▶ _TASK INSTRUCTIONS_:
Reproduce the records below exactly from their first line through the line containing "Auch bekannte Marken", omitting all pictures.

▶ _Pictures paired with source code_:
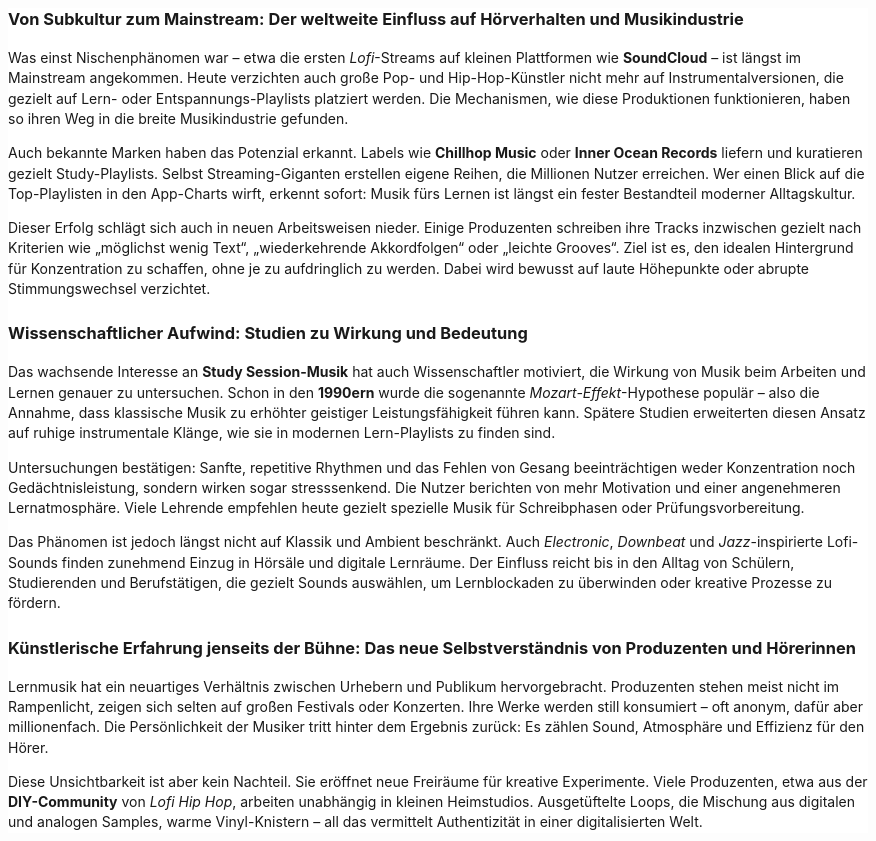 ### Von Subkultur zum Mainstream: Der weltweite Einfluss auf Hörverhalten und Musikindustrie

Was einst Nischenphänomen war – etwa die ersten _Lofi_-Streams auf kleinen Plattformen wie
**SoundCloud** – ist längst im Mainstream angekommen. Heute verzichten auch große Pop- und
Hip-Hop-Künstler nicht mehr auf Instrumentalversionen, die gezielt auf Lern- oder
Entspannungs-Playlists platziert werden. Die Mechanismen, wie diese Produktionen funktionieren,
haben so ihren Weg in die breite Musikindustrie gefunden.

Auch bekannte Marken haben das Potenzial erkannt. Labels wie **Chillhop Music** oder **Inner Ocean
Records** liefern und kuratieren gezielt Study-Playlists. Selbst Streaming-Giganten erstellen eigene
Reihen, die Millionen Nutzer erreichen. Wer einen Blick auf die Top-Playlisten in den App-Charts
wirft, erkennt sofort: Musik fürs Lernen ist längst ein fester Bestandteil moderner Alltagskultur.

Dieser Erfolg schlägt sich auch in neuen Arbeitsweisen nieder. Einige Produzenten schreiben ihre
Tracks inzwischen gezielt nach Kriterien wie „möglichst wenig Text“, „wiederkehrende Akkordfolgen“
oder „leichte Grooves“. Ziel ist es, den idealen Hintergrund für Konzentration zu schaffen, ohne je
zu aufdringlich zu werden. Dabei wird bewusst auf laute Höhepunkte oder abrupte Stimmungswechsel
verzichtet.

### Wissenschaftlicher Aufwind: Studien zu Wirkung und Bedeutung

Das wachsende Interesse an **Study Session-Musik** hat auch Wissenschaftler motiviert, die Wirkung
von Musik beim Arbeiten und Lernen genauer zu untersuchen. Schon in den **1990ern** wurde die
sogenannte _Mozart-Effekt_-Hypothese populär – also die Annahme, dass klassische Musik zu erhöhter
geistiger Leistungsfähigkeit führen kann. Spätere Studien erweiterten diesen Ansatz auf ruhige
instrumentale Klänge, wie sie in modernen Lern-Playlists zu finden sind.

Untersuchungen bestätigen: Sanfte, repetitive Rhythmen und das Fehlen von Gesang beeinträchtigen
weder Konzentration noch Gedächtnisleistung, sondern wirken sogar stresssenkend. Die Nutzer
berichten von mehr Motivation und einer angenehmeren Lernatmosphäre. Viele Lehrende empfehlen heute
gezielt spezielle Musik für Schreibphasen oder Prüfungsvorbereitung.

Das Phänomen ist jedoch längst nicht auf Klassik und Ambient beschränkt. Auch _Electronic_,
_Downbeat_ und _Jazz_-inspirierte Lofi-Sounds finden zunehmend Einzug in Hörsäle und digitale
Lernräume. Der Einfluss reicht bis in den Alltag von Schülern, Studierenden und Berufstätigen, die
gezielt Sounds auswählen, um Lernblockaden zu überwinden oder kreative Prozesse zu fördern.

### Künstlerische Erfahrung jenseits der Bühne: Das neue Selbstverständnis von Produzenten und Hörerinnen

Lernmusik hat ein neuartiges Verhältnis zwischen Urhebern und Publikum hervorgebracht. Produzenten
stehen meist nicht im Rampenlicht, zeigen sich selten auf großen Festivals oder Konzerten. Ihre
Werke werden still konsumiert – oft anonym, dafür aber millionenfach. Die Persönlichkeit der Musiker
tritt hinter dem Ergebnis zurück: Es zählen Sound, Atmosphäre und Effizienz für den Hörer.

Diese Unsichtbarkeit ist aber kein Nachteil. Sie eröffnet neue Freiräume für kreative Experimente.
Viele Produzenten, etwa aus der **DIY-Community** von _Lofi Hip Hop_, arbeiten unabhängig in kleinen
Heimstudios. Ausgetüftelte Loops, die Mischung aus digitalen und analogen Samples, warme
Vinyl-Knistern – all das vermittelt Authentizität in einer digitalisierten Welt.
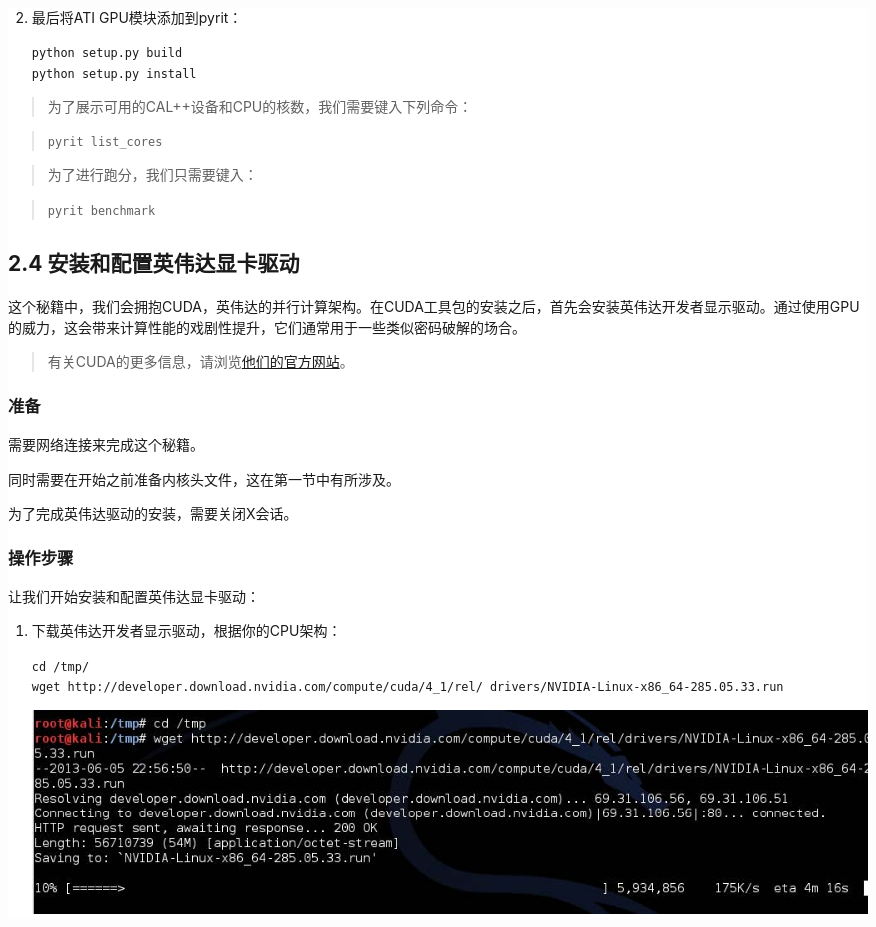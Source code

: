 2.  最后将ATI GPU模块添加到pyrit：

    ```
    python setup.py build 
    python setup.py install
    ```
    
> 为了展示可用的CAL++设备和CPU的核数，我们需要键入下列命令：

> ```
> pyrit list_cores
> ```

> 为了进行跑分，我们只需要键入：

> ```
> pyrit benchmark
> ```

## 2.4 安装和配置英伟达显卡驱动

这个秘籍中，我们会拥抱CUDA，英伟达的并行计算架构。在CUDA工具包的安装之后，首先会安装英伟达开发者显示驱动。通过使用GPU的威力，这会带来计算性能的戏剧性提升，它们通常用于一些类似密码破解的场合。

> 有关CUDA的更多信息，请浏览[他们的官方网站](http://www.nvidia.com/object/cuda_home_new.html)。

### 准备

需要网络连接来完成这个秘籍。

同时需要在开始之前准备内核头文件，这在第一节中有所涉及。

为了完成英伟达驱动的安装，需要关闭X会话。

### 操作步骤

让我们开始安装和配置英伟达显卡驱动：

1.  下载英伟达开发者显示驱动，根据你的CPU架构：
    
    ```
    cd /tmp/ 
    wget http://developer.download.nvidia.com/compute/cuda/4_1/rel/ drivers/NVIDIA-Linux-x86_64-285.05.33.run
    ```
    
    ![](img/2-4-1.jpg)
    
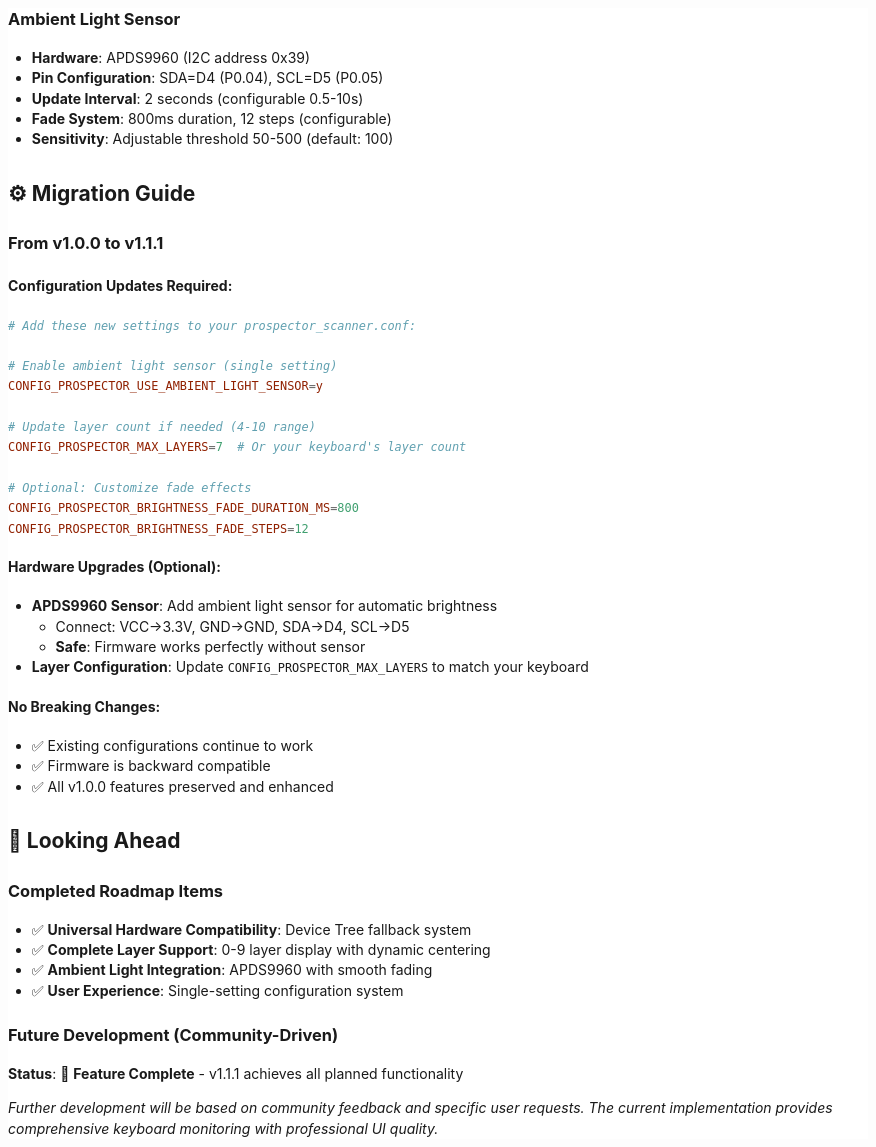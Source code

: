 ### **Ambient Light Sensor**
- **Hardware**: APDS9960 (I2C address 0x39)
- **Pin Configuration**: SDA=D4 (P0.04), SCL=D5 (P0.05)
- **Update Interval**: 2 seconds (configurable 0.5-10s)
- **Fade System**: 800ms duration, 12 steps (configurable)
- **Sensitivity**: Adjustable threshold 50-500 (default: 100)

## ⚙️ **Migration Guide**

### **From v1.0.0 to v1.1.1**

#### **Configuration Updates Required**:
```conf
# Add these new settings to your prospector_scanner.conf:

# Enable ambient light sensor (single setting)
CONFIG_PROSPECTOR_USE_AMBIENT_LIGHT_SENSOR=y

# Update layer count if needed (4-10 range)
CONFIG_PROSPECTOR_MAX_LAYERS=7  # Or your keyboard's layer count

# Optional: Customize fade effects
CONFIG_PROSPECTOR_BRIGHTNESS_FADE_DURATION_MS=800
CONFIG_PROSPECTOR_BRIGHTNESS_FADE_STEPS=12
```

#### **Hardware Upgrades (Optional)**:
- **APDS9960 Sensor**: Add ambient light sensor for automatic brightness
  - Connect: VCC→3.3V, GND→GND, SDA→D4, SCL→D5
  - **Safe**: Firmware works perfectly without sensor
- **Layer Configuration**: Update `CONFIG_PROSPECTOR_MAX_LAYERS` to match your keyboard

#### **No Breaking Changes**:
- ✅ Existing configurations continue to work
- ✅ Firmware is backward compatible
- ✅ All v1.0.0 features preserved and enhanced

## 🔮 **Looking Ahead**

### **Completed Roadmap Items**
- ✅ **Universal Hardware Compatibility**: Device Tree fallback system
- ✅ **Complete Layer Support**: 0-9 layer display with dynamic centering
- ✅ **Ambient Light Integration**: APDS9960 with smooth fading
- ✅ **User Experience**: Single-setting configuration system

### **Future Development** (Community-Driven)
**Status**: 🎯 **Feature Complete** - v1.1.1 achieves all planned functionality

*Further development will be based on community feedback and specific user requests. The current implementation provides comprehensive keyboard monitoring with professional UI quality.*
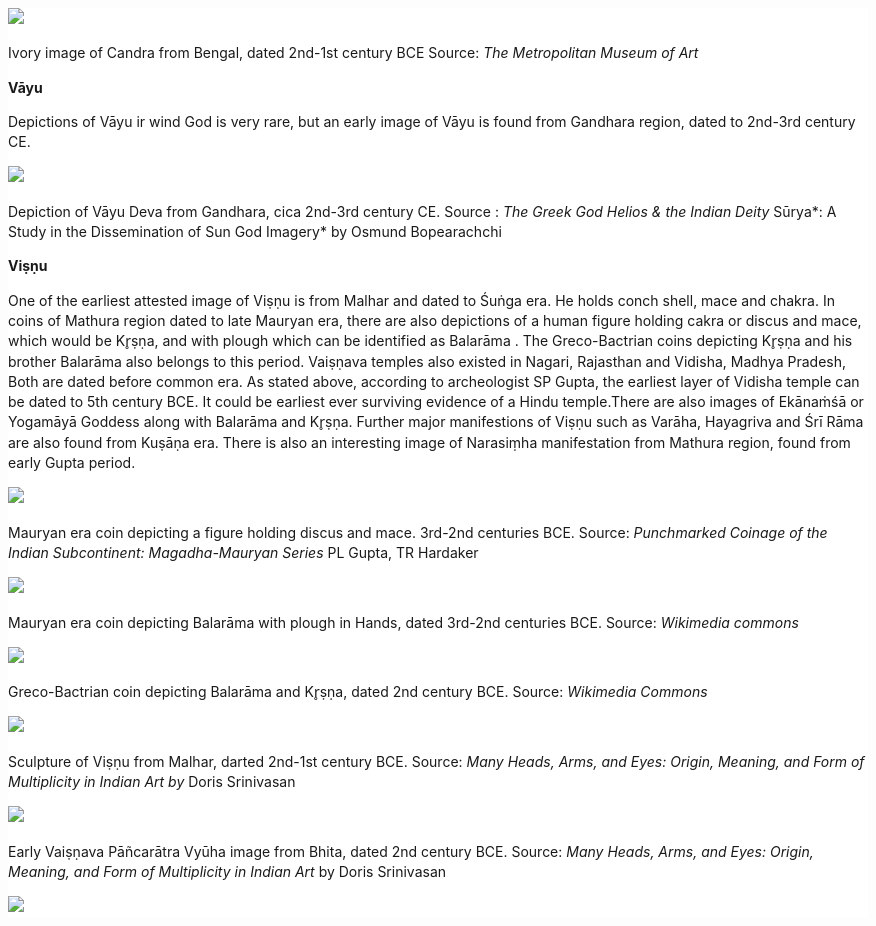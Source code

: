 ![](https://lh4.googleusercontent.com/42o2uYajSTRzhBGyoA3bXqUBJiaCQE1Qh_F6bgwT1D5b4f-NVH2WudS8Rf2sfC3kZS5ikknQUlzRqoWEoj64dzaWDSSb8cHLpZqyqANo3qEYZno-JexH1hqtxcl7svqO-gg8oNStik5TSOemO4KOZA)

Ivory image of Candra from Bengal, dated 2nd-1st century BCE Source: *The Metropolitan Museum of Art*

**Vāyu**

Depictions of Vāyu ir wind God is very rare, but an early image of Vāyu is found from Gandhara region, dated to 2nd-3rd century CE.

![](https://lh5.googleusercontent.com/IGvxeXl2P9J_CrtxnJvQoc3LLh_0hGFGSqoAKgNxEGW6EYw2jIsRjg2Q-gapiDnQXQAj9bzh4lzMSi5gPLpLeS1OH_JwNVq0Hr_JcS0PjV062AuQ0qIk7dUi9Lod-UPgH-goBN9IU5-UbCf-Dxq4tw)

Depiction of Vāyu Deva from Gandhara, cica 2nd-3rd century CE. Source : *The Greek God Helios & the Indian Deity* Sūrya*: A Study in the Dissemination of Sun God Imagery* by Osmund Bopearachchi

**Viṣṇu**

One of the earliest attested image of Viṣṇu is from Malhar and dated to Śuṅga era. He holds conch shell, mace and chakra. In coins of Mathura region dated to late Mauryan era, there are also depictions of a human figure holding cakra or discus and mace, which would be Kr̥ṣṇa, and with plough which can be identified as Balarāma . The Greco-Bactrian coins depicting Kr̥ṣṇa and his brother Balarāma also belongs to this period. Vaiṣṇava temples also existed in Nagari, Rajasthan and Vidisha, Madhya Pradesh, Both are dated before common era. As stated above, according to archeologist SP Gupta, the earliest layer of Vidisha temple can be dated to 5th century BCE. It could be earliest ever surviving evidence of a Hindu temple.There are also images of Ekānaṁśā or Yogamāyā Goddess along with Balarāma and Kr̥ṣṇa. Further major manifestions of Viṣṇu such as Varāha, Hayagriva and Śrī Rāma are also found from Kuṣāṇa era. There is also an interesting image of Narasiṃha manifestation from Mathura region, found from early Gupta period.

![](https://lh4.googleusercontent.com/CBhZzzXNDD54ZL-wzG323cqk6l9OChB2toIrXOghRC_rGI9hoxR57zHhSq6uGk3NKYXWlv35LHMQ_R6AxzTkuPIfqOFKhaZ-Dv9uLkJVIXOFEhzOBT0XtdZr5yL-zG89-sxmqvixw_F-ECyMN7iSz4Y)

Mauryan era coin depicting a figure holding discus and mace. 3rd-2nd centuries BCE. Source: *Punchmarked Coinage of the Indian Subcontinent: Magadha-Mauryan Series* PL Gupta, TR Hardaker

![](https://lh3.googleusercontent.com/0UuPTXobhkFxG6e3oTvmXLWXOP1hRz_6iMj_zVHYrWSnNnL1Sa2VhNxM-XbNq_Ulas3EiYCxeRYeZYsWjoNWpirv52kHQENyisXeoEs62tpU-rKNfxLQJTbtIv-5wfNNIPFF4BaFhgAiOEL82FpyMQ)

Mauryan era coin depicting Balarāma with plough in Hands, dated
3rd-2nd centuries BCE. Source: *Wikimedia commons*

![](https://lh3.googleusercontent.com/HE6P7l9Fttta3V8k3X9pVMXKnITH6g3eCOuEpONiFhHfN6Vox2HjAkBwmmUnEL-UFE-mcpDq_hcw6PHznd6RS7urLmfhwtpK6bweNOGlUWp3wkiAw4mDpjGzGVu4IOjZVVaVDnJ0wS1c4x4slTZ42g)

Greco-Bactrian coin depicting Balarāma and Kr̥ṣṇa, dated 2nd century BCE. Source: *Wikimedia Commons*

![](https://lh6.googleusercontent.com/8yNg0GkFAbs0PmpF_s9-Sf6VUcFZnTFhYoMYMlv3wkLQhqFVjklJF2jpbGJBMwFFkCl-DeDc0izShindVUV1vFUGK5Er69zceJm_FmApWC6G0Hm9nSimhLs0IOv6zyne635VI5cPVgRJ0UMNmG1ozA)

Sculpture of Viṣṇu from Malhar, darted 2nd-1st century BCE. Source: *Many Heads, Arms, and Eyes: Origin, Meaning, and Form of Multiplicity in Indian Art by* Doris Srinivasan

![](https://lh4.googleusercontent.com/0a4JXRcReykcajNbuALh7qVRNfICj5y6PFCw9dfmnwZvhWfBp-2SsMUQT8qp1zw_hLoaEGLlXyfDC_fjQpYDZoIDmM8ACs3_qGP1tssgaBK6Ptn84N8ZF2I-Y1KZara-loFu_Wnd1UxK8I979z-atyc)

Early Vaiṣṇava Pāñcarātra Vyūha image from Bhita, dated 2nd century BCE. Source: *Many Heads, Arms, and Eyes: Origin, Meaning, and Form of Multiplicity in Indian Art* by Doris Srinivasan

![](https://lh4.googleusercontent.com/vkuU_N67QZ7Kw3pCw6q-jX6PQqWdshoRyUbV-2Jq1dyHlam4DfbiaAiDb3zoBJzvRHY6olfTyEG7p6WIsVzMl6pYJZ6NPdmGtidOFxT6mA_jnAaNhFBZE2ouP2z0q2PvXltAqYhT2dBW_s6PPobAUfQ)
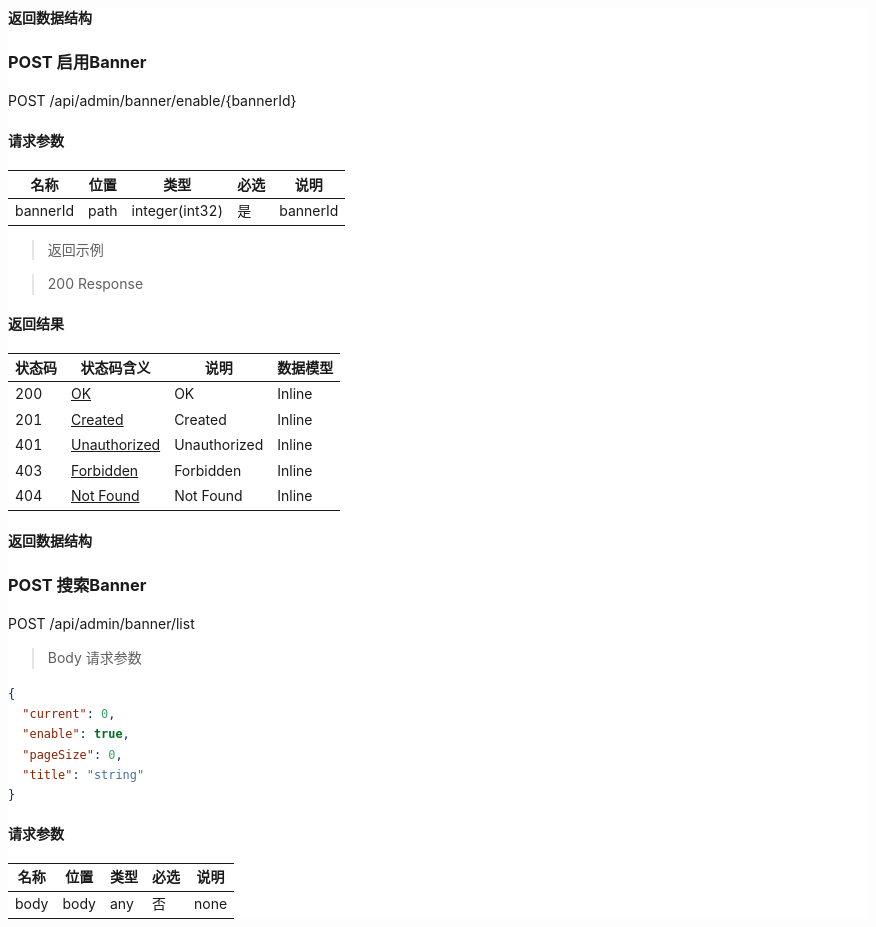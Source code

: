 #### 返回数据结构



### POST 启用Banner

POST /api/admin/banner/enable/{bannerId}

#### 请求参数

| 名称     | 位置 | 类型           | 必选 | 说明     |
| -------- | ---- | -------------- | ---- | -------- |
| bannerId | path | integer(int32) | 是   | bannerId |

> 返回示例

> 200 Response

#### 返回结果

| 状态码 | 状态码含义                                                   | 说明         | 数据模型 |
| ------ | ------------------------------------------------------------ | ------------ | -------- |
| 200    | [OK](https://tools.ietf.org/html/rfc7231#section-6.3.1)      | OK           | Inline   |
| 201    | [Created](https://tools.ietf.org/html/rfc7231#section-6.3.2) | Created      | Inline   |
| 401    | [Unauthorized](https://tools.ietf.org/html/rfc7235#section-3.1) | Unauthorized | Inline   |
| 403    | [Forbidden](https://tools.ietf.org/html/rfc7231#section-6.5.3) | Forbidden    | Inline   |
| 404    | [Not Found](https://tools.ietf.org/html/rfc7231#section-6.5.4) | Not Found    | Inline   |

#### 返回数据结构



### POST 搜索Banner

POST /api/admin/banner/list

> Body 请求参数

```json
{
  "current": 0,
  "enable": true,
  "pageSize": 0,
  "title": "string"
}
```

#### 请求参数

| 名称 | 位置 | 类型 | 必选 | 说明 |
| ---- | ---- | ---- | ---- | ---- |
| body | body | any  | 否   | none |
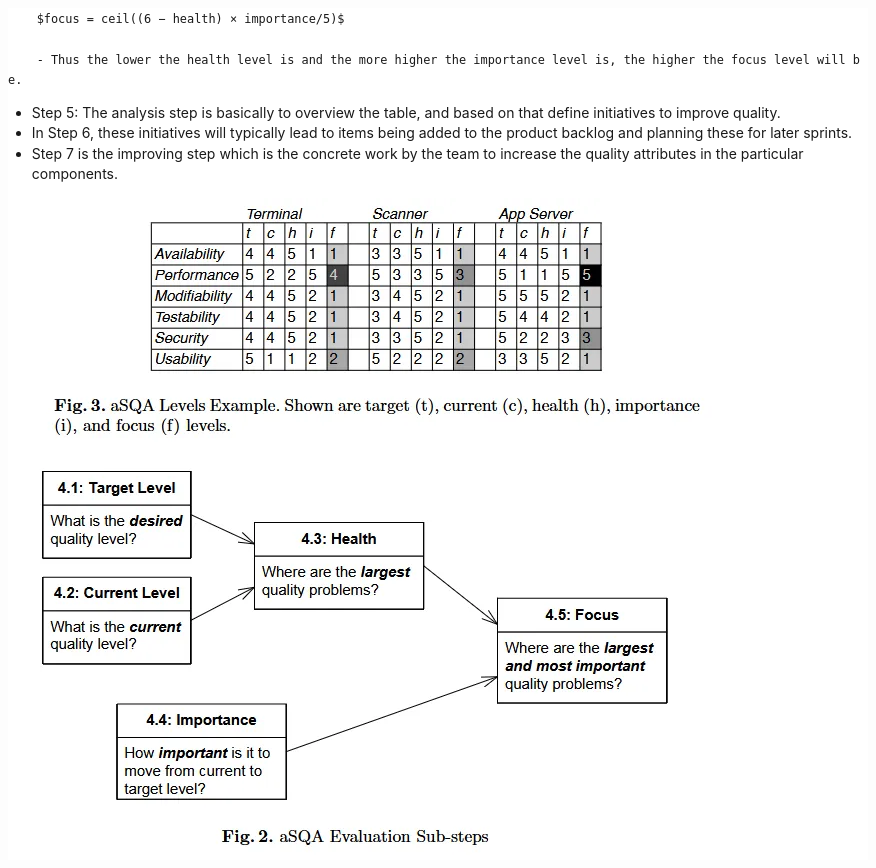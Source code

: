         $focus = ceil((6 − health) × importance/5)$
        
        - Thus the lower the health level is and the more higher the importance level is, the higher the focus level will be.
- Step 5: The analysis step is basically to overview the table, and based on that define initiatives to improve quality.
- In Step 6, these initiatives will typically lead to items being added to the product backlog and planning these for later sprints.
- Step 7 is the improving step which is the concrete work by the team to increase the quality attributes in the particular components.

![alt text](images/asqa1.png)
![alt text](images/asqa2.png)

▶ _ANSWER TO THE EXERCISE_:
 ### Von Subkultur zum Mainstream: Der weltweite Einfluss auf Hörverhalten und Musikindustrie

Was einst Nischenphänomen war – etwa die ersten _Lofi_-Streams auf kleinen Plattformen wie
**SoundCloud** – ist längst im Mainstream angekommen. Heute verzichten auch große Pop- und
Hip-Hop-Künstler nicht mehr auf Instrumentalversionen, die gezielt auf Lern- oder
Entspannungs-Playlists platziert werden. Die Mechanismen, wie diese Produktionen funktionieren,
haben so ihren Weg in die breite Musikindustrie gefunden.

Auch bekannte Marken haben das Potenzial erkannt. Labels wie **Chillhop Music** oder **Inner Ocean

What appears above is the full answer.